= P. Mansaram =

Indo-Canadian artist (1934–2020)

Panchal Mansaram (1934 – 6 December 2020), stylized as P. Mansaram, was an Indo-Canadian artist whose art is primarily collage-based. His prevalent use of mixed media collage is known as Mansamedia.

== Biography ==
P. Mansaram was born in 1934 in Mount Abu, Rajasthan, India. He studied at the Sir. J. J. School of Art in Mumbai from 1954 to 1959. He attended the Rijks Akademie in Amsterdam on a Dutch government scholarship from 1963 to 1964. He immigrated to Canada in 1966 with his wife Tarunika and his daughter Mila. They made acquaintance with noted philosopher Marshall McLuhan while in Toronto, which began a friendship between P. Mansaram and McLuhan that would lead to a collaborative art work that can be found in the Royal Ontario Museum.
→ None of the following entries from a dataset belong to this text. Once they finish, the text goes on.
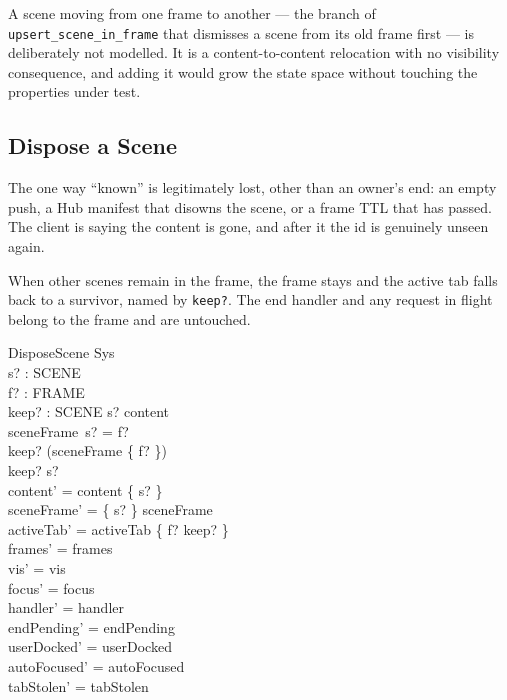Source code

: \documentclass[a4paper,10pt,fleqn]{article}
\begin{document}
A scene moving from one frame to another --- the branch of
\texttt{upsert\_scene\_in\_frame} that dismisses a scene from its old frame
first --- is deliberately not modelled.  It is a content-to-content
relocation with no visibility consequence, and adding it would grow the state
space without touching the properties under test.

\subsection{Dispose a Scene}

The one way ``known'' is legitimately lost, other than an owner's end: an
empty push, a Hub manifest that disowns the scene, or a frame TTL that has
passed.  The client is saying the content is gone, and after it the id is
genuinely unseen again.

When other scenes remain in the frame, the frame stays and the active tab
falls back to a survivor, named by \texttt{keep?}.  The end handler and any
request in flight belong to the frame and are untouched.

\begin{schema}{DisposeScene}
  \Delta Sys \\
  s? : SCENE \\
  f? : FRAME \\
  keep? : SCENE
\where
  s? \in content \\
  sceneFrame~s? = f? \\
  keep? \in \dom (sceneFrame \rres \{ f? \}) \\
  keep? \neq s? \\
  content' = content \setminus \{ s? \} \\
  sceneFrame' = \{ s? \} \ndres sceneFrame \\
  activeTab' = activeTab \oplus \{ f? \mapsto keep? \} \\
  frames' = frames \\
  vis' = vis \\
  focus' = focus \\
  handler' = handler \\
  endPending' = endPending \\
  userDocked' = userDocked \\
  autoFocused' = autoFocused \\
  tabStolen' = tabStolen
\end{schema}
\end{document}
Mansaram's art style evolved over his years of activity, but has retained an affinity for collage and photography. Ranging from silk screened photographic blue prints, pasted media on particle board and wood, to technologically created xerographic and lasergraphic works, all of Mansaram's works combine content and techniques to create unique works that are imbued with a dream-like quality of fragmented but connected thoughts. His series include Nepal, Calcutta by Night, Rear View Window, East West Intersect, Art on the Rocks, and Udaipur.

In 2014 the Royal Ontario Museum began a large-scale collection of Mansaram's art works, collecting over 700 pieces of art works, archives, print material, and photographs. The Royal Ontario Museum now holds the largest collection of P. Mansaram works in the world. They produced a documentary on the artist, and held a public presentation announcing their acquisition of his collection on 28 November 2017.

Mansaram's work is also in permanent collection of National Gallery of Canada and Art Gallery of Mississauga.

P. Mansaram: The Medium is the Medium is the Medium, a solo show curated by Indu Vashist and Toleen Touq, opened at the Art Museum at the University of Toronto, and toured to the Burlington Art Gallery and Surrey Art Gallery. Mansaram died on 6 December 2020 at the age of 86.